For the test case
int32_t foo (svint32_t x)
{
svbool_t pg = svpfalse ();
return svlastb_s32 (pg, x);
}
compiled with -O3 -mcpu=grace -msve-vector-bits=128, GCC produced:
foo:
pfalse p3.b
lastb w0, p3, z0.s
ret
when it could use a Neon lane extract instead:
foo:
umov w0, v0.s[3]
ret
Similar optimizations can be made for VLS with other vector widths.
We implemented this optimization by guarding the emission of
pfalse+lastb in the pattern vec_extract<mode><Vel> by
!val.is_constant ().
Thus, for last-extract operations with VLS, the patterns
*vec_extract<mode><Vel>_v128, *vec_extract<mode><Vel>_dup, or
*vec_extract<mode><Vel>_ext are used instead.
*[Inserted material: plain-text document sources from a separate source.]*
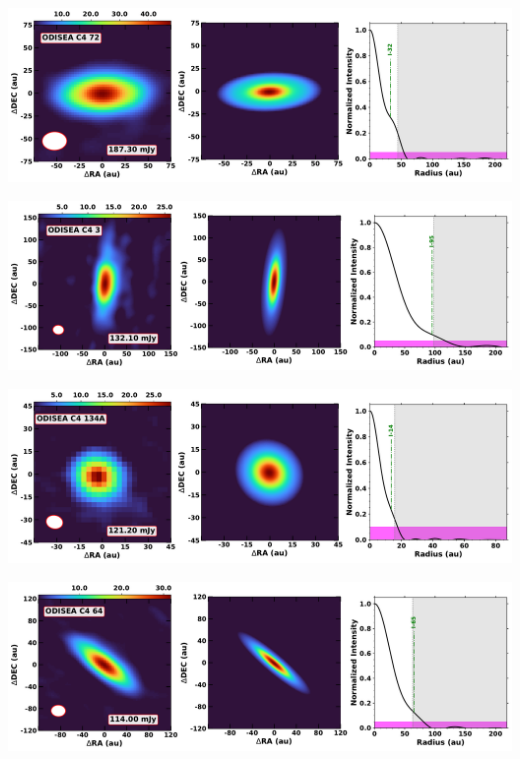 \vspace{0pt}
\begin{minipage}{.49\textwidth}
	 \centering
	 	 \hrulesep
	 	 \includegraphics[width=1\linewidth]{pdf/1+I_F/078_odisea_c4_72_cutout.pdf}
\end{minipage}%
\vrulesep
\begin{minipage}{.49\textwidth}
	 \centering
	 	 \hrulesep
	 	 \includegraphics[width=1\linewidth]{pdf/1+I_F/072_odisea_c4_3_cutout.pdf}
\end{minipage}%
\vspace{0pt}
\begin{minipage}{.49\textwidth}
	 \centering
	 	 \hrulesep
	 	 \includegraphics[width=1\linewidth]{pdf/1+I_F/069_odisea_c4_134a_cutout.pdf}
\end{minipage}%
\vrulesep
\begin{minipage}{.49\textwidth}
	 \centering
	 	 \hrulesep
	 	 \includegraphics[width=1\linewidth]{pdf/1+I_F/068_odisea_c4_64_cutout.pdf}
\end{minipage}%
\vspace{0.8cm} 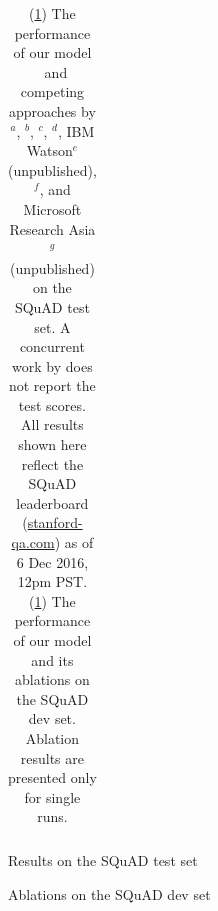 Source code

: \begin{table}[]
\begin{subfigure}[htbp]{0.6\textwidth}
{\begin{tabular}{lcccc}
    \end{tabular}
    }
    \caption{Results on the SQuAD test set}
    \label{tab:squad-test}
\end{subfigure}
\begin{subfigure}[htbp]{0.4\textwidth}
    \centering
    \caption{Ablations on the SQuAD dev set}
    \label{tab:squad-dev}
\end{subfigure}
\caption{(\ref{tab:squad-test}) The performance of our model \sysshort\ and competing approaches by \cite{rajpurkar2016squad}$^a$, \cite{chunk}$^b$, \cite{yang2016words}$^c$, \cite{wang2016machine}$^d$, IBM Watson$^e$ (unpublished), \cite{dcn}$^f$, and Microsoft Research Asia$^g$ (unpublished) on the SQuAD test set.
A concurrent work by \cite{lee2016learning} does not report the test scores. 
All results shown here reflect the SQuAD leaderboard (\url{stanford-qa.com}) as of 6 Dec 2016, 12pm PST. 
(\ref{tab:squad-dev}) The performance of our model and its ablations on the SQuAD dev set. Ablation results are presented only for single runs.}
\end{table}


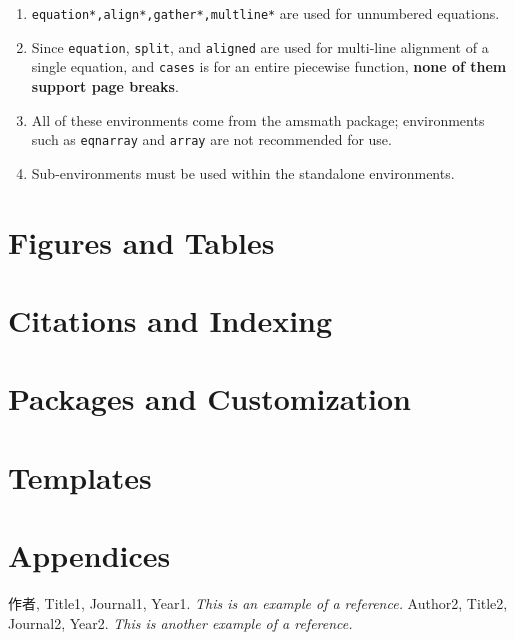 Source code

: \documentclass[11pt]{elegantbook}
\begin{document}
\begin{note}
    \begin{enumerate}
        \item \lstinline|equation*,align*,gather*,multline*| are used for unnumbered equations.
        \item Since \lstinline|equation|, \lstinline|split|, and \lstinline|aligned| are used for multi-line alignment of a single equation, 
        and \lstinline|cases| is for an entire piecewise function, \textbf{none of them support page breaks}.
        \item All of these environments come from the amsmath package; 
        environments such as \lstinline|eqnarray| and \lstinline|array| are not recommended for use.
        \item Sub-environments must be used within the standalone environments.
    \end{enumerate}
\end{note}



\chapter{Figures and Tables}

\chapter{Citations and Indexing}

\chapter{Packages and Customization}

\chapter{Templates}

\chapter{Appendices}

\begin{thebibliography}{99} 
 作者, Title1, Journal1, Year1. \emph{ This is an example of a reference.}
 Author2, Title2, Journal2, Year2. \emph{ This is another example of a reference.}
\end{thebibliography}
\end{document}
We added tests for 128-bit VLS and adjusted the tests for the other vector
widths.
The patch was bootstrapped and tested on aarch64-linux-gnu, no regression.
OK for mainline?
Signed-off-by: Jennifer Schmitz <jschmitz@nvidia.com>
gcc/
* config/aarch64/aarch64-sve.md (vec_extract<mode><Vel>):
Prevent the emission of pfalse+lastb for VLS.